NOTE 17.     COMMITMENTS AND CONTINGENCIES

Litigation

The medical device industry is characterized by frequent claims and litigation, and the Company  may become subject to various claims, lawsuits and proceedings in the ordinary course of our business. Such claims  may include claims by current or former employees, distributors and competitors, claims concerning the marketing and promotion of the Company’s products and product liability claims.

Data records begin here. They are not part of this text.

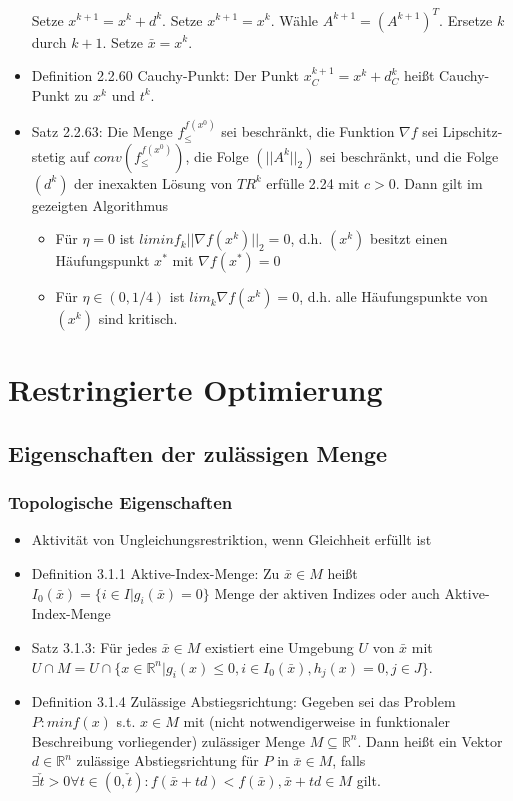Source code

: \documentclass[paper=a4, fontsize=11pt]{scrartcl} %
\numberwithin{equation}{section} %
\numberwithin{figure}{section} %
\numberwithin{table}{section} %
\begin{document}
\begin{itemize}
\begin{algorithm}
\begin{algorithmic}[1]
    \State Setze $x^{k+1} = x^k + d^k$.
    \Else
    \State Setze $x^{k+1} = x^k$.
    \EndIf
    \State Wähle $A^{k+1} = (A^{k+1})^T$.
    \State Ersetze $k$ durch $k+1$.
    \EndWhile
    \State Setze $\bar{x} = x^k$.
  \end{algorithmic}
  \end{algorithm}
  \item Definition 2.2.60 Cauchy-Punkt: Der Punkt $x_C^{k+1} = x^k + d_C^k$ heißt Cauchy-Punkt zu $x^k$ und $t^k$.
  \item Satz 2.2.63: Die Menge $f_\le^{f(x^0)}$ sei beschränkt, die Funktion $\nabla f$ sei Lipschitz-stetig auf $conv(f_\le^{f(x^0)})$, die Folge $(||A^k||_2)$ sei beschränkt, und die Folge $(d^k)$ der inexakten Lösung von $TR^k$ erfülle 2.24 mit $c > 0$. Dann gilt im gezeigten Algorithmus
  \begin{itemize}
    \item Für $\eta = 0$ ist $lim inf_k ||\nabla f(x^k)||_2 = 0$, d.h. $(x^k)$ besitzt einen Häufungspunkt $x^*$ mit $\nabla f(x^*) = 0$
    \item Für $\eta \in (0,1/4)$ ist $lim_k \nabla f(x^k) = 0$, d.h. alle Häufungspunkte von $(x^k)$ sind kritisch.
  \end{itemize}
\end{itemize}

\section{Restringierte Optimierung}

\subsection{Eigenschaften der zulässigen Menge}

\subsubsection{Topologische Eigenschaften}

\begin{itemize}
  \item Aktivität von Ungleichungsrestriktion, wenn Gleichheit erfüllt ist
  \item Definition 3.1.1 Aktive-Index-Menge: Zu $\bar{x} \in M$ heißt $I_0(\bar{x}) = \{ i \in I | g_i(\bar{x}) = 0\}$ Menge der aktiven Indizes oder auch Aktive-Index-Menge
  \item Satz 3.1.3: Für jedes $\bar{x} \in M$ existiert eine Umgebung $U$ von $\bar{x}$ mit $U \cap M = U \cap \{ x \in \mathbb{R}^n | g_i(x) \le 0, i \in I_0(\bar{x}), h_j(x) = 0, j \in J\}$.
  \item Definition 3.1.4 Zulässige Abstiegsrichtung: Gegeben sei das Problem $P: min f(x)$ s.t. $x \in M$ mit (nicht notwendigerweise in funktionaler Beschreibung vorliegender) zulässiger Menge $M \subseteq \mathbb{R}^n$. Dann heißt ein Vektor $d \in \mathbb{R}^n$ zulässige Abstiegsrichtung für $P$ in $\bar{x} \in M$, falls $\exists \check{t} > 0 \forall t \in (0,\check{t}): f(\bar{x}+td) < f(\bar{x}), \bar{x} + t d \in M$ gilt.
\end{itemize}
\end{document}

The Company is involved in a number of legal actions relating to the use of its Helium Plasma Platform Technology, which actions are being defended by the Company’s insurance carrier-appointed counsel. The outcomes of these legal actions are not within the Company’s control and  may not be known for prolonged periods of time. Management has not yet received from carrier-appointed defense counsel the estimates of the net potential range of losses in all of these cases, as would be required to confirm whether all of the claims in total are adequately covered by the varying levels of aggregate insurance coverage available for each relevant insurance policy period; further, in the case of one of the Company’s carriers, the Company is in a dispute regarding the total level of coverage available. Notwithstanding the foregoing, in the opinion of management, the Company has meritorious defenses, and such claims are not expected, individually or in the aggregate, to result in a material, adverse effect on its financial condition, results of operations and cash flows. However, in the event that damages exceed the aggregate coverage limits of the Company’s policies or if its insurance carriers disclaim coverage, management believes it is possible that costs associated with these claims could have a material adverse impact on the consolidated financial condition, results of operations and cash flows.

During  March 2024, the Company was named as a defendant in a number of product liability lawsuits filed under the direction of a single plaintiff’s tort firm alleging off-label use of Renuvion products and the Company’s mismarketing of the same. The suits are venued predominantly in Florida and nearly all involve procedures conducted prior to 2023, which was before the Company received FDA 510k clearance for the use of Renuvion in the types of procedures at issue. The Company denies liability and intends to vigorously defend these suits and believes that it has applicable substantive and procedural defenses. The Company has determined that a loss, comprised of estimated costs to defend the Company against the lawsuits, is probable and currently estimates the range of losses in connection with these matters to be between $1,625,000 and $1,825,000. The Company recorded an estimated loss of $1,300,000 related to these matters during 2023 and $325,000 related to these matters in 2025. The Company has also determined that there is a reasonable possibility that there will be an additional loss related to the matters, but the Company is unable to provide an estimate of the range of such additional loss at this time.

These losses are included in accrued product liability claim insurance deductibles at December 31, 2025 and 2024, which is reduced for deductibles paid on the claims. 

Purchase Commitments

At December 31, 2025, the Company has purchase commitments for inventories totaling approximately $4.9 million, all of which is expected to be purchased by the end of 2026.

Concentrations

Sales to one customer within the OEM segment represented 11% of sales for the year ended December 31, 2024.

There were no other significant sales or receivable concentrations for the years ended December 31, 2025 and 2024.